Collected data:
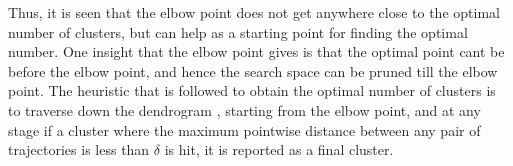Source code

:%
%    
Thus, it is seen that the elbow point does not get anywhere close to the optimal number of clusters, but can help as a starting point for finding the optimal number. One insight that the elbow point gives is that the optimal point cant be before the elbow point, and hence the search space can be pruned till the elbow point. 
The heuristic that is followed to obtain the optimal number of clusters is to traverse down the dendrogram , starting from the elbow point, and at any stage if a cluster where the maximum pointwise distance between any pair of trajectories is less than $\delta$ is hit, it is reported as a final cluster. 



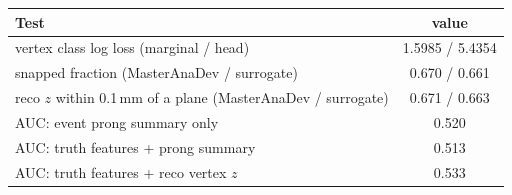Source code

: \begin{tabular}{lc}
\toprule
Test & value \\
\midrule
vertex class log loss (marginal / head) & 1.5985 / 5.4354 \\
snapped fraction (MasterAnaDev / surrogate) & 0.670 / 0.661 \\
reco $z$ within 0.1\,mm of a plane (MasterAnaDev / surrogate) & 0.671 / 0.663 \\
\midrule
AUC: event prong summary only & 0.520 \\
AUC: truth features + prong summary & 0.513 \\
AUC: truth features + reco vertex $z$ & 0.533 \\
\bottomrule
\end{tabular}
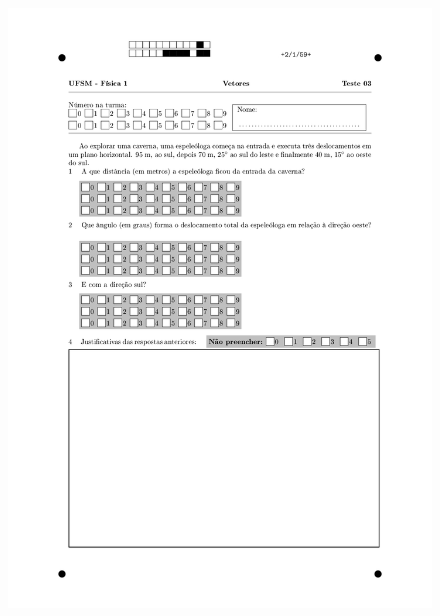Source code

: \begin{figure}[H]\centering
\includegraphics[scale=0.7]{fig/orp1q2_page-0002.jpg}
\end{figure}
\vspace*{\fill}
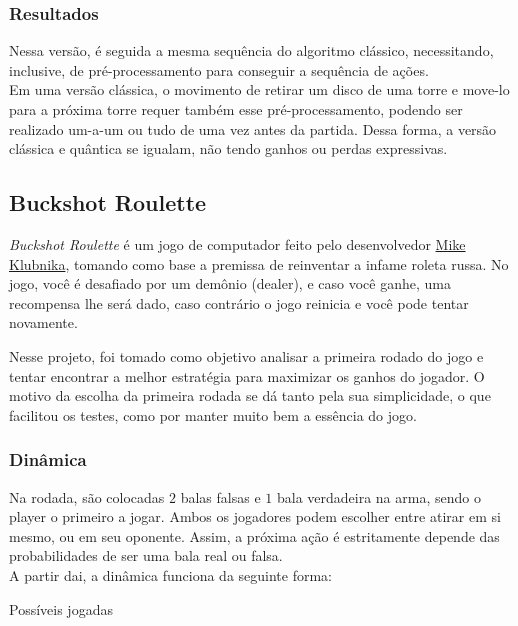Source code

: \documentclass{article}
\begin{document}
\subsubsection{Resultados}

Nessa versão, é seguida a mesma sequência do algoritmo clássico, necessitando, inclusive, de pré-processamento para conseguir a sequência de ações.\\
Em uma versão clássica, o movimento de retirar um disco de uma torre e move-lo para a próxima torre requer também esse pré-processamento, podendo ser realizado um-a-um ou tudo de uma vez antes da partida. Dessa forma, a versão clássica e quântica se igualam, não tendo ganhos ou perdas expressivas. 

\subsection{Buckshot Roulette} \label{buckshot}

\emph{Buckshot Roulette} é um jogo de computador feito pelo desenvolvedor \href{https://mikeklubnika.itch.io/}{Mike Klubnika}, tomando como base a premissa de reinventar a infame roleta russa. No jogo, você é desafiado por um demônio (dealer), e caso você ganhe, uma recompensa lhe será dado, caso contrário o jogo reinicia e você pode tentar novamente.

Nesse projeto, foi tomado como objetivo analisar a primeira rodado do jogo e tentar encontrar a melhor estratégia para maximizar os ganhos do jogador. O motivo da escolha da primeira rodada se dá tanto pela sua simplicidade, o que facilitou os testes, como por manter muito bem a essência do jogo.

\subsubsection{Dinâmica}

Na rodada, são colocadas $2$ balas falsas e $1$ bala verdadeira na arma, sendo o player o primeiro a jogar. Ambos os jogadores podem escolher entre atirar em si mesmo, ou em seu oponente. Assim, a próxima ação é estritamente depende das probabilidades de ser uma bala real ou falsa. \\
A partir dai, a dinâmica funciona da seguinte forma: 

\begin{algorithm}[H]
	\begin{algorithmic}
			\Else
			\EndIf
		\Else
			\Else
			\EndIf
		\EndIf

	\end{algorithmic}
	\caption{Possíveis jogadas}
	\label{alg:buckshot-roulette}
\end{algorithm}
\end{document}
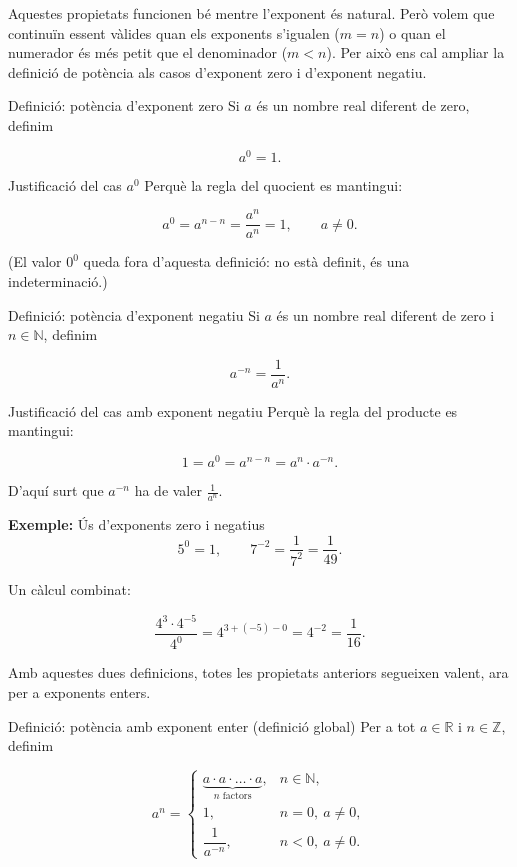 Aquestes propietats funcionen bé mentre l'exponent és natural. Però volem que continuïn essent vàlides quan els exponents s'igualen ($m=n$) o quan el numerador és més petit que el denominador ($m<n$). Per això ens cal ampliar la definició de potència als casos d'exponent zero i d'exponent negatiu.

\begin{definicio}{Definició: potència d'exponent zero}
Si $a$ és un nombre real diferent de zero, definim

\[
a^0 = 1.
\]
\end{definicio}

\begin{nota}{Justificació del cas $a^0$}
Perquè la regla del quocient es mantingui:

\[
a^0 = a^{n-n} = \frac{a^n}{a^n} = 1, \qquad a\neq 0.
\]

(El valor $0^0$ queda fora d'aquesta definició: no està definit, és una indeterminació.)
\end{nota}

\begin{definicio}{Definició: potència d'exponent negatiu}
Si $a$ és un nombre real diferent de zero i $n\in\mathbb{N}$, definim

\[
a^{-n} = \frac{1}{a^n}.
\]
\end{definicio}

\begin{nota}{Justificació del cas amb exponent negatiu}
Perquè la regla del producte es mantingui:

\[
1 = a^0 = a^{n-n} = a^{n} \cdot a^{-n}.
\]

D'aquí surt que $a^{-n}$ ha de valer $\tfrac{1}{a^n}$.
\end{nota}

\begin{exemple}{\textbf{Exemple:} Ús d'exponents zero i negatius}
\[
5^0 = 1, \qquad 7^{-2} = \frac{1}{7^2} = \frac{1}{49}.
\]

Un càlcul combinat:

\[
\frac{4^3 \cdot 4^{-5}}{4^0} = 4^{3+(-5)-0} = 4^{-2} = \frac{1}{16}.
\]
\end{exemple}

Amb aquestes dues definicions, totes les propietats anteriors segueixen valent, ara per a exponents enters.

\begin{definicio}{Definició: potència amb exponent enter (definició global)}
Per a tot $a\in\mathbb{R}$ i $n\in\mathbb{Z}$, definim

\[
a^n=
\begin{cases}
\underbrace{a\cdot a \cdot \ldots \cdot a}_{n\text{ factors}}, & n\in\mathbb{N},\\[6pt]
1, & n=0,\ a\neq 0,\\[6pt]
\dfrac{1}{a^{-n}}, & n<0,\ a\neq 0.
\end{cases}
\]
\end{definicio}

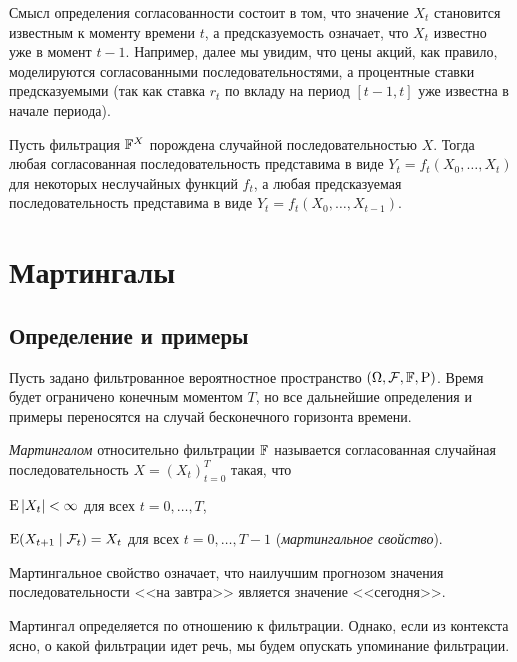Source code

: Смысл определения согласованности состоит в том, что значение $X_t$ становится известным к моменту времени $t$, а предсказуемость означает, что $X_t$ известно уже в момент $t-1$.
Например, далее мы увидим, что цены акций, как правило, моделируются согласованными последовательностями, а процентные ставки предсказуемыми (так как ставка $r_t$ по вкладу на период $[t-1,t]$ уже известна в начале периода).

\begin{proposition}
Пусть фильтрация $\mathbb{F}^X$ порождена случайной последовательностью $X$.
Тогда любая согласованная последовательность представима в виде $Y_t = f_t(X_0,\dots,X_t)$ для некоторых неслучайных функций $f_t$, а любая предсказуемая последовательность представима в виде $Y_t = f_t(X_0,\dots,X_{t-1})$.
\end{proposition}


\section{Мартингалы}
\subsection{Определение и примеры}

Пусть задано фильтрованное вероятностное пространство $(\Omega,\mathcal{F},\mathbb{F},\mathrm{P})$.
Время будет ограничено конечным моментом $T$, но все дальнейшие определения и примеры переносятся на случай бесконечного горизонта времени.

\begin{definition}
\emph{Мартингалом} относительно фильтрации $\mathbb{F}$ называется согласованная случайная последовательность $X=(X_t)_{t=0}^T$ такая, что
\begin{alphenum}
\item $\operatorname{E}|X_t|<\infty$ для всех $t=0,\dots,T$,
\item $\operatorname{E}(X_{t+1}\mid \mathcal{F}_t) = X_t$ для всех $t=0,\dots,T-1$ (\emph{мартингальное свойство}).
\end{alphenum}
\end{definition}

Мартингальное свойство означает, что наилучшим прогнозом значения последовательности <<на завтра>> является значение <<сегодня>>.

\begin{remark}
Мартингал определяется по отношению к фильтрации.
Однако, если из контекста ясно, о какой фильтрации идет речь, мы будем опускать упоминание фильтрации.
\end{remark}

ASSIGNMENT: Repeat the data verbatim through the "Thus, it is" line, no pictures.

ANSWER TO THIS PROBLEM:
Source code

:%
%    
Thus, it is seen that the elbow point does not get anywhere close to the optimal number of clusters, but can help as a starting point for finding the optimal number. One insight that the elbow point gives is that the optimal point cant be before the elbow point, and hence the search space can be pruned till the elbow point. 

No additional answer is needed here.